Gladwell, Malcolm Outliers The author takes us on an intellectual journey through the world of "outliers"--the best and the brightest, the most famous and the most successful. He asks the question: what makes high-achievers different? His answer is that we pay too much attention to what successful people are like, and too little attention to where they are from: that is, their culture, their family, their generation, and the idiosyncratic experiences of their upbringing. 320p.

Gladwell, Malcolm, The Tipping Point, Defining that precise moment when a trend becomes a trend, Malcolm Gladwell probes the surface of everyday occurrences to reveal some surprising dynamics behind explosive social changes. 301p.

Atwood, Margaret, The Tent, Incredible! This fascinating collection of stories, poems, and shorts is as intriguing as the many different voices Atwood uses to portray the pieces. The Works in this collection span many years of writing and many of the pieces have previously been published elsewhere in such works as: The Walrus, Harper's Magazine, New Beginnings, and a few small independent printings of smaller collections.
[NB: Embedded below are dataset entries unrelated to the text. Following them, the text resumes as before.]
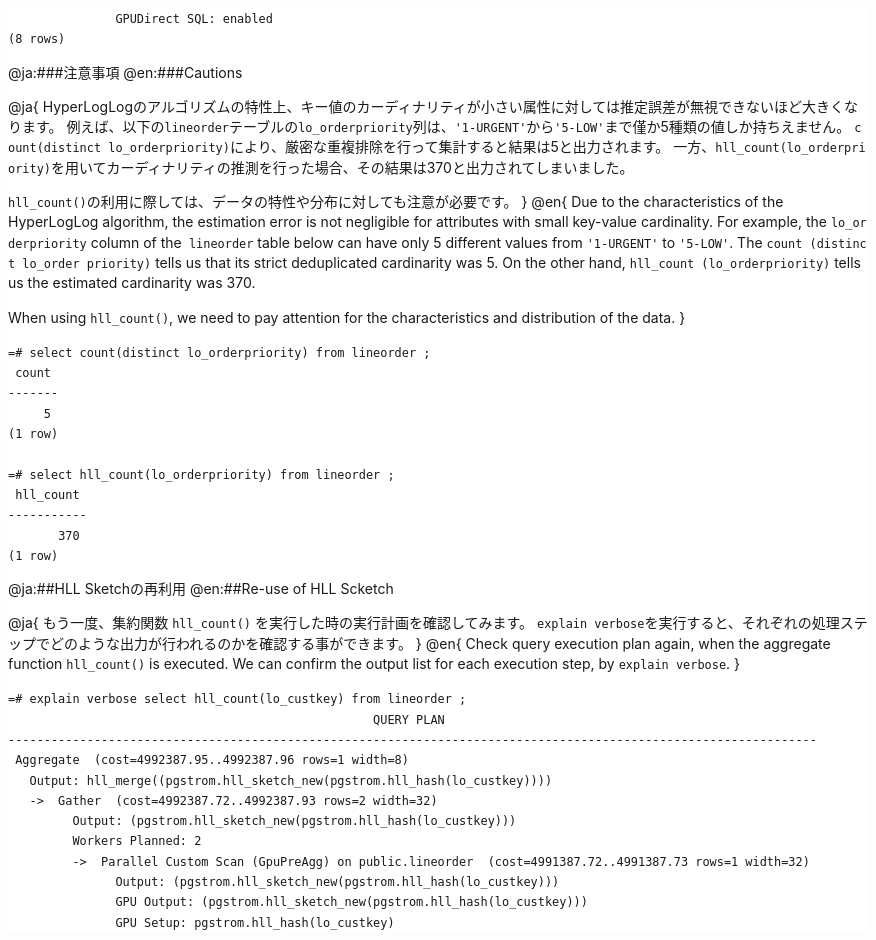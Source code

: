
 ```
               GPUDirect SQL: enabled
(8 rows)
```

@ja:###注意事項
@en:###Cautions 

@ja{
HyperLogLogのアルゴリズムの特性上、キー値のカーディナリティが小さい属性に対しては推定誤差が無視できないほど大きくなります。
例えば、以下の`lineorder`テーブルの`lo_orderpriority`列は、`'1-URGENT'`から`'5-LOW'`まで僅か5種類の値しか持ちえません。
`count(distinct lo_orderpriority)`により、厳密な重複排除を行って集計すると結果は5と出力されます。
一方、`hll_count(lo_orderpriority)`を用いてカーディナリティの推測を行った場合、その結果は370と出力されてしまいました。

`hll_count()`の利用に際しては、データの特性や分布に対しても注意が必要です。
}
@en{
Due to the characteristics of the HyperLogLog algorithm, the estimation error is not negligible for attributes with small key-value cardinality.
For example, the `lo_orderpriority` column of the` lineorder` table below can have only 5 different values from `'1-URGENT'` to `'5-LOW'`.
The `count (distinct lo_order priority)` tells us that its strict deduplicated cardinarity was 5.
On the other hand, `hll_count (lo_orderpriority)` tells us the estimated cardinarity was 370.

When using `hll_count()`, we need to pay attention for the characteristics and distribution of the data.
}

```
=# select count(distinct lo_orderpriority) from lineorder ;
 count
-------
     5
(1 row)

=# select hll_count(lo_orderpriority) from lineorder ;
 hll_count
-----------
       370
(1 row)
```

@ja:##HLL Sketchの再利用
@en:##Re-use of HLL Scketch

@ja{
もう一度、集約関数 `hll_count()` を実行した時の実行計画を確認してみます。
`explain verbose`を実行すると、それぞれの処理ステップでどのような出力が行われるのかを確認する事ができます。
}
@en{
Check query execution plan again, when the aggregate function `hll_count()` is executed.
We can confirm the output list for each execution step, by `explain verbose`.
}
```
=# explain verbose select hll_count(lo_custkey) from lineorder ;
                                                   QUERY PLAN
-----------------------------------------------------------------------------------------------------------------
 Aggregate  (cost=4992387.95..4992387.96 rows=1 width=8)
   Output: hll_merge((pgstrom.hll_sketch_new(pgstrom.hll_hash(lo_custkey))))
   ->  Gather  (cost=4992387.72..4992387.93 rows=2 width=32)
         Output: (pgstrom.hll_sketch_new(pgstrom.hll_hash(lo_custkey)))
         Workers Planned: 2
         ->  Parallel Custom Scan (GpuPreAgg) on public.lineorder  (cost=4991387.72..4991387.73 rows=1 width=32)
               Output: (pgstrom.hll_sketch_new(pgstrom.hll_hash(lo_custkey)))
               GPU Output: (pgstrom.hll_sketch_new(pgstrom.hll_hash(lo_custkey)))
               GPU Setup: pgstrom.hll_hash(lo_custkey)
```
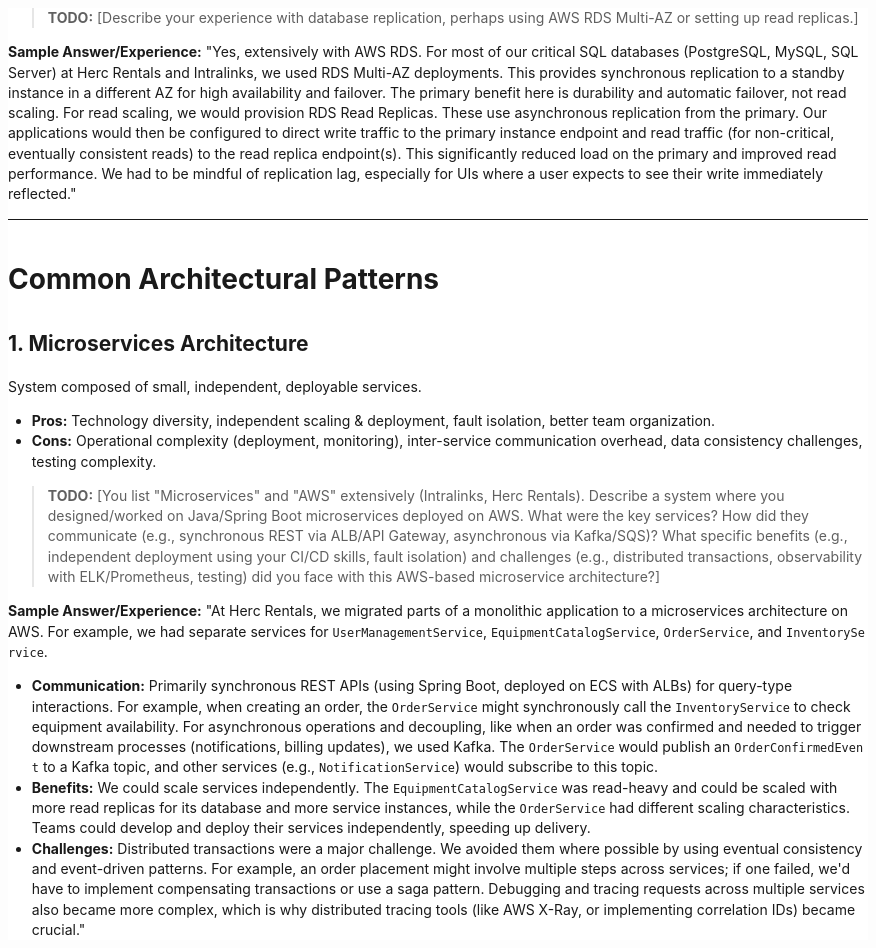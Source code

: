 > **TODO:** [Describe your experience with database replication, perhaps using AWS RDS Multi-AZ or setting up read replicas.]

**Sample Answer/Experience:**
"Yes, extensively with AWS RDS. For most of our critical SQL databases (PostgreSQL, MySQL, SQL Server) at Herc Rentals and Intralinks, we used RDS Multi-AZ deployments. This provides synchronous replication to a standby instance in a different AZ for high availability and failover. The primary benefit here is durability and automatic failover, not read scaling. For read scaling, we would provision RDS Read Replicas. These use asynchronous replication from the primary. Our applications would then be configured to direct write traffic to the primary instance endpoint and read traffic (for non-critical, eventually consistent reads) to the read replica endpoint(s). This significantly reduced load on the primary and improved read performance. We had to be mindful of replication lag, especially for UIs where a user expects to see their write immediately reflected."

---

# Common Architectural Patterns

## 1. Microservices Architecture

System composed of small, independent, deployable services.
*   **Pros:** Technology diversity, independent scaling & deployment, fault isolation, better team organization.
*   **Cons:** Operational complexity (deployment, monitoring), inter-service communication overhead, data consistency challenges, testing complexity.

> **TODO:** [You list "Microservices" and "AWS" extensively (Intralinks, Herc Rentals). Describe a system where you designed/worked on Java/Spring Boot microservices deployed on AWS. What were the key services? How did they communicate (e.g., synchronous REST via ALB/API Gateway, asynchronous via Kafka/SQS)? What specific benefits (e.g., independent deployment using your CI/CD skills, fault isolation) and challenges (e.g., distributed transactions, observability with ELK/Prometheus, testing) did you face with this AWS-based microservice architecture?]

**Sample Answer/Experience:**
"At Herc Rentals, we migrated parts of a monolithic application to a microservices architecture on AWS. For example, we had separate services for `UserManagementService`, `EquipmentCatalogService`, `OrderService`, and `InventoryService`.
*   **Communication:** Primarily synchronous REST APIs (using Spring Boot, deployed on ECS with ALBs) for query-type interactions. For example, when creating an order, the `OrderService` might synchronously call the `InventoryService` to check equipment availability. For asynchronous operations and decoupling, like when an order was confirmed and needed to trigger downstream processes (notifications, billing updates), we used Kafka. The `OrderService` would publish an `OrderConfirmedEvent` to a Kafka topic, and other services (e.g., `NotificationService`) would subscribe to this topic.
*   **Benefits:** We could scale services independently. The `EquipmentCatalogService` was read-heavy and could be scaled with more read replicas for its database and more service instances, while the `OrderService` had different scaling characteristics. Teams could develop and deploy their services independently, speeding up delivery.
*   **Challenges:** Distributed transactions were a major challenge. We avoided them where possible by using eventual consistency and event-driven patterns. For example, an order placement might involve multiple steps across services; if one failed, we'd have to implement compensating transactions or use a saga pattern. Debugging and tracing requests across multiple services also became more complex, which is why distributed tracing tools (like AWS X-Ray, or implementing correlation IDs) became crucial."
Strout, Elizabeth, Olive Kitteridge, Olive Kitteridge is the kind of woman you would duck across the street to avoid meeting. She's abrasive as sandpaper rubbed across a scab and unapologetically rude. Now retired, she taught seventh-grade math in the small Maine town of Crosby for years, earning a reputation as the mean teacher who leaves her students flustered and trembling. She is loud, unnerving, tart-tongued, and completely unforgettable. 304p. readinggroupguides.com

Book Discussion Groups

Hi everyone,
I know you have not heard from in awhile. After I retired I wanted to belong to book discussion. One of my friends had belonged for a book club for thirty years. Believe or not, I am now the Queen of Book club discussion groups. I belong to three book clubs. Yes, three! I love reading! My advice, be careful for what you wish for. Last summer in 2009 I joined a nearby library’s book club. Then, this summer a Jane Austen book club started at the same library. I joined that one. I liked the sound of it. It sounded quite literary. I like it. Then, the members of the Hopatcong’s Women’s Club wanted to start a book club. I helped start it. We have our meetings in our branch library. Truthfully, I do enjoy the book discussion groups. For me it is an extension of being a librarian.
If you have a group of people that would want to start a book discussion, type in Goggle
How to start a book discussion group. You will have so many hits. Everyone from Orpah to www.readinggroupguides.com/roundtable/start.asp
Also join one at your public library or local book store. It is a lot of fun to be with other people
who love or like to read. You have a chance to discuss points that your members want to. Also different people bring different opinion to the table.


Here is information for our future selections.
We have a great book club that meets at the Library every month.
It is on the second Monday of the month from 10:00 to 11:30. New members to the group are encouraged to join us. If you have any questions, call Linda at my phone number. Please also join the public library to hold or save books.

Our March book selection is:
Dallas, Sandra, The Persian Pickle Club.
It is the 1930’s hard times have hit Harveyville, Kansas, where the crops are burning up, and there’s not a job to found. For Queenie Bean, a young farm wife, a highlight of each week is gathering of the Persian Pickle Club, a group of local ladies dedicated to improving their minds, exchanging gossip and putting their quilting skills to good use.

Our April book selection
Wallace, Nicole, 18 Acres, a description used by political insiders when referring to the White House Complex, follows the first female President of the United States, Charlotte Kramer and her staff as they take on dangerous threats from abroad and within her very own cabinet.

Our May book selection
Steele, Danielle, Granny Dan, is about the magic of history. The author reminds us how little we know of those who came before us--and how, if we could only glimpse into their early lives and see who they once were, There is so much we could understand and learn.